___ Source information

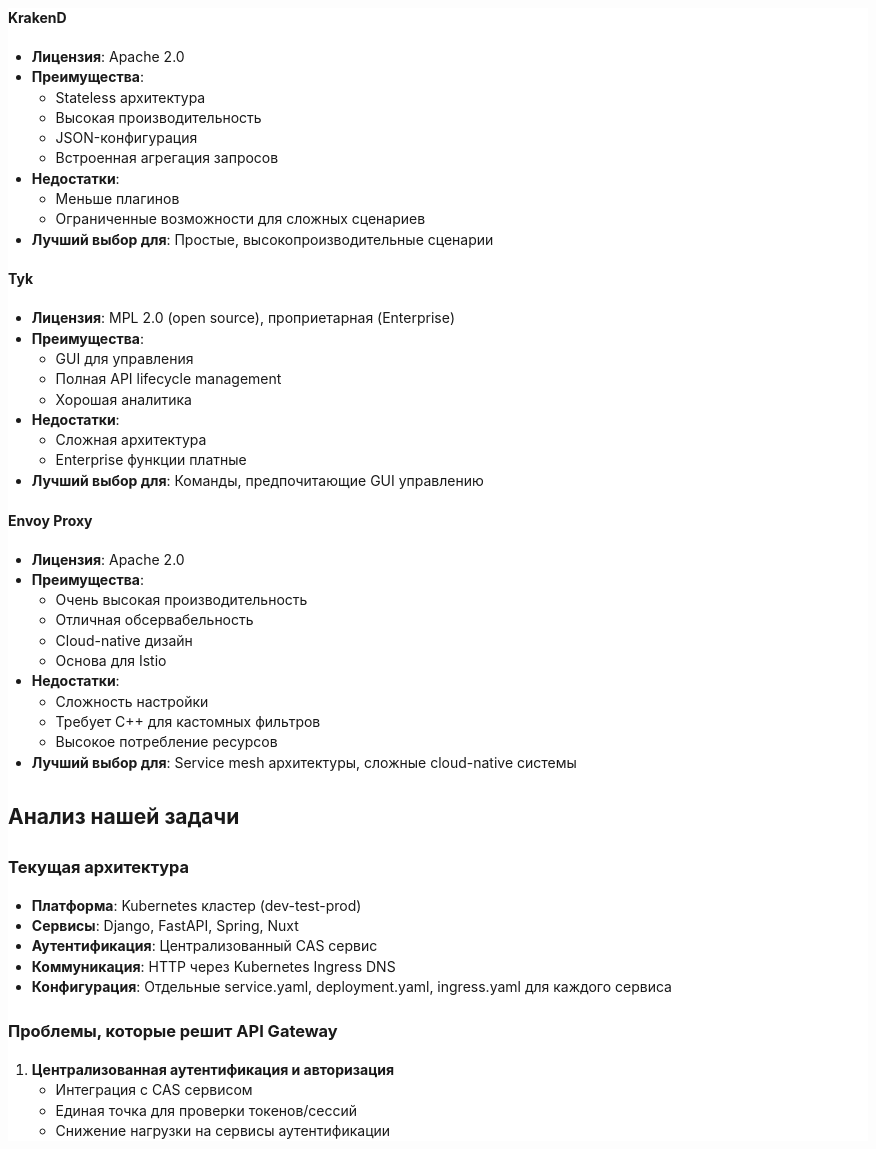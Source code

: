 #### KrakenD
- **Лицензия**: Apache 2.0
- **Преимущества**: 
  - Stateless архитектура
  - Высокая производительность
  - JSON-конфигурация
  - Встроенная агрегация запросов
- **Недостатки**: 
  - Меньше плагинов
  - Ограниченные возможности для сложных сценариев
- **Лучший выбор для**: Простые, высокопроизводительные сценарии

#### Tyk
- **Лицензия**: MPL 2.0 (open source), проприетарная (Enterprise)
- **Преимущества**: 
  - GUI для управления
  - Полная API lifecycle management
  - Хорошая аналитика
- **Недостатки**: 
  - Сложная архитектура
  - Enterprise функции платные
- **Лучший выбор для**: Команды, предпочитающие GUI управлению

#### Envoy Proxy
- **Лицензия**: Apache 2.0
- **Преимущества**: 
  - Очень высокая производительность
  - Отличная обсервабельность
  - Cloud-native дизайн
  - Основа для Istio
- **Недостатки**: 
  - Сложность настройки
  - Требует C++ для кастомных фильтров
  - Высокое потребление ресурсов
- **Лучший выбор для**: Service mesh архитектуры, сложные cloud-native системы

## Анализ нашей задачи

### Текущая архитектура
- **Платформа**: Kubernetes кластер (dev-test-prod)
- **Сервисы**: Django, FastAPI, Spring, Nuxt
- **Аутентификация**: Централизованный CAS сервис
- **Коммуникация**: HTTP через Kubernetes Ingress DNS
- **Конфигурация**: Отдельные service.yaml, deployment.yaml, ingress.yaml для каждого сервиса

### Проблемы, которые решит API Gateway

1. **Централизованная аутентификация и авторизация**
   - Интеграция с CAS сервисом
   - Единая точка для проверки токенов/сессий
   - Снижение нагрузки на сервисы аутентификации
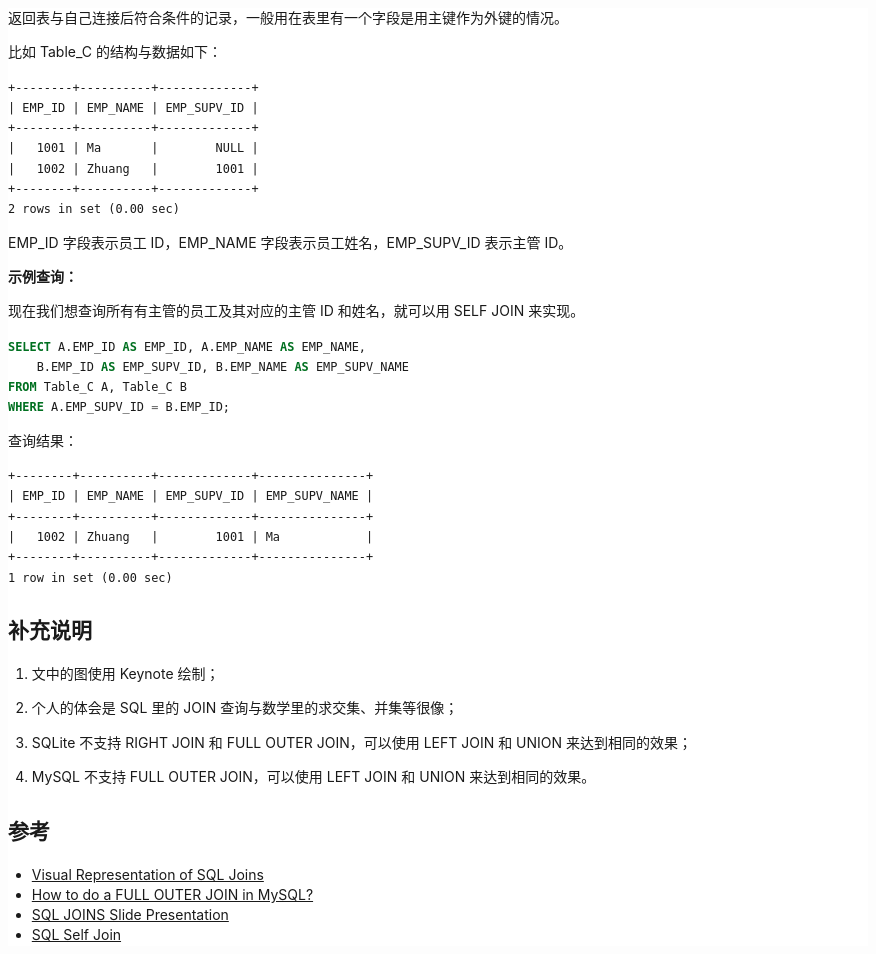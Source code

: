 返回表与自己连接后符合条件的记录，一般用在表里有一个字段是用主键作为外键的情况。

比如 Table\_C 的结构与数据如下：

```
+--------+----------+-------------+
| EMP_ID | EMP_NAME | EMP_SUPV_ID |
+--------+----------+-------------+
|   1001 | Ma       |        NULL |
|   1002 | Zhuang   |        1001 |
+--------+----------+-------------+
2 rows in set (0.00 sec)
```

EMP\_ID 字段表示员工 ID，EMP\_NAME 字段表示员工姓名，EMP\_SUPV\_ID 表示主管 ID。

**示例查询：**

现在我们想查询所有有主管的员工及其对应的主管 ID 和姓名，就可以用 SELF JOIN 来实现。

```sql
SELECT A.EMP_ID AS EMP_ID, A.EMP_NAME AS EMP_NAME, 
    B.EMP_ID AS EMP_SUPV_ID, B.EMP_NAME AS EMP_SUPV_NAME
FROM Table_C A, Table_C B
WHERE A.EMP_SUPV_ID = B.EMP_ID;
```

查询结果：

```
+--------+----------+-------------+---------------+
| EMP_ID | EMP_NAME | EMP_SUPV_ID | EMP_SUPV_NAME |
+--------+----------+-------------+---------------+
|   1002 | Zhuang   |        1001 | Ma            |
+--------+----------+-------------+---------------+
1 row in set (0.00 sec)
```

## 补充说明

1. 文中的图使用 Keynote 绘制；

2. 个人的体会是 SQL 里的 JOIN 查询与数学里的求交集、并集等很像；

3. SQLite 不支持 RIGHT JOIN 和 FULL OUTER JOIN，可以使用 LEFT JOIN 和 UNION 来达到相同的效果；

4. MySQL 不支持 FULL OUTER JOIN，可以使用 LEFT JOIN 和 UNION 来达到相同的效果。

## 参考

* [Visual Representation of SQL Joins][2]
* [How to do a FULL OUTER JOIN in MySQL?][3]
* [SQL JOINS Slide Presentation][4]
* [SQL Self Join][5]

[1]: https://www.codeproject.com/script/Membership/View.aspx?mid=5909363
[2]: https://www.codeproject.com/Articles/33052/Visual-Representation-of-SQL-Joins
[3]: https://stackoverflow.com/questions/4796872/how-to-do-a-full-outer-join-in-mysql
[4]: https://www.w3resource.com/slides/sql-joins-slide-presentation.php
[5]: https://www.w3resource.com/sql/joins/perform-a-self-join.php
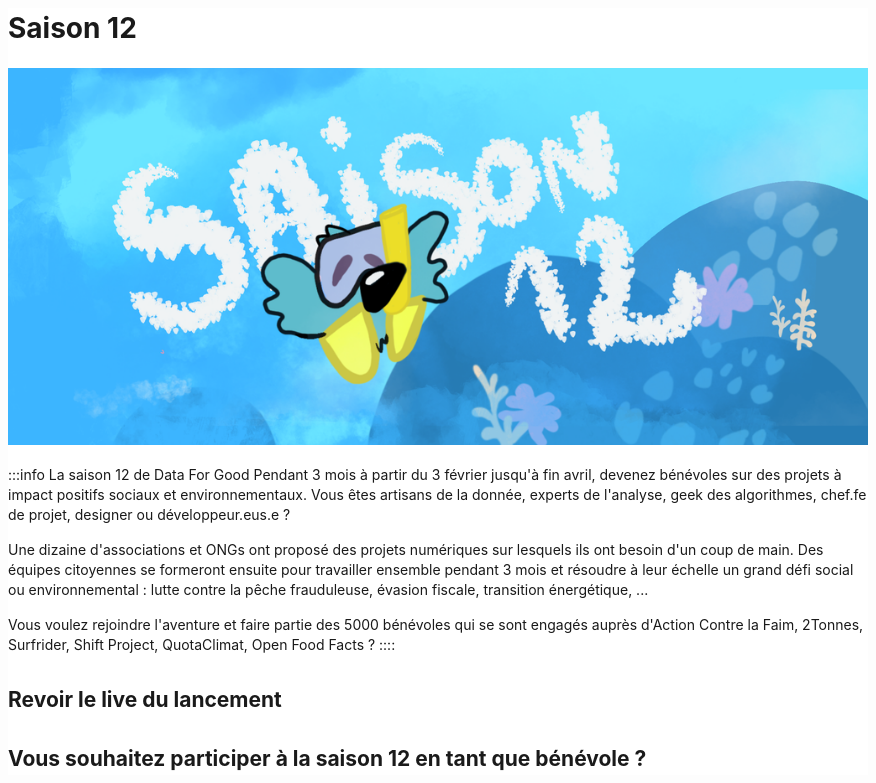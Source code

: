 # Saison 12

![](./saison12.png)

:::info La saison 12 de Data For Good
Pendant 3 mois à partir du 3 février jusqu'à fin avril, devenez bénévoles sur des projets à impact positifs sociaux et environnementaux. Vous êtes artisans de la donnée, experts de l'analyse, geek des algorithmes, chef.fe de projet, designer ou développeur.eus.e ?

Une dizaine d'associations et ONGs ont proposé des projets numériques sur lesquels ils ont besoin d'un coup de main. Des équipes citoyennes se formeront ensuite pour travailler ensemble pendant 3 mois et résoudre à leur échelle un grand défi social ou environnemental : lutte contre la pêche frauduleuse, évasion fiscale, transition énergétique, ...

Vous voulez rejoindre l'aventure et faire partie des 5000 bénévoles qui se sont engagés auprès d'Action Contre la Faim, 2Tonnes, Surfrider, Shift Project, QuotaClimat, Open Food Facts ?
::::

## Revoir le live du lancement

<section style={{"margin-bottom":"20px"}}>
    <div className="container">
    <iframe width="800" height="500" src="https://www.youtube.com/embed/waccP_2icDY?si=vlU7pN_6Ammwd58G" title="YouTube video player" frameborder="0" allow="accelerometer; autoplay; clipboard-write; encrypted-media; gyroscope; picture-in-picture; web-share" allowfullscreen></iframe>
    </div>  
</section>

## Vous souhaitez participer à la saison 12 en tant que bénévole ?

______

▶ _What you need to do_
Above are the entries. Copy exactly the part that opens with the line containing "#### Envoy Proxy" and closes with the line containing "- Единая точка для проверки токенов/сессий", and no more.

▶ _Exercise result_
#### Envoy Proxy
- **Лицензия**: Apache 2.0
- **Преимущества**: 
  - Очень высокая производительность
  - Отличная обсервабельность
  - Cloud-native дизайн
  - Основа для Istio
- **Недостатки**: 
  - Сложность настройки
  - Требует C++ для кастомных фильтров
  - Высокое потребление ресурсов
- **Лучший выбор для**: Service mesh архитектуры, сложные cloud-native системы

## Анализ нашей задачи

### Текущая архитектура
- **Платформа**: Kubernetes кластер (dev-test-prod)
- **Сервисы**: Django, FastAPI, Spring, Nuxt
- **Аутентификация**: Централизованный CAS сервис
- **Коммуникация**: HTTP через Kubernetes Ingress DNS
- **Конфигурация**: Отдельные service.yaml, deployment.yaml, ingress.yaml для каждого сервиса

### Проблемы, которые решит API Gateway

1. **Централизованная аутентификация и авторизация**
   - Интеграция с CAS сервисом
   - Единая точка для проверки токенов/сессий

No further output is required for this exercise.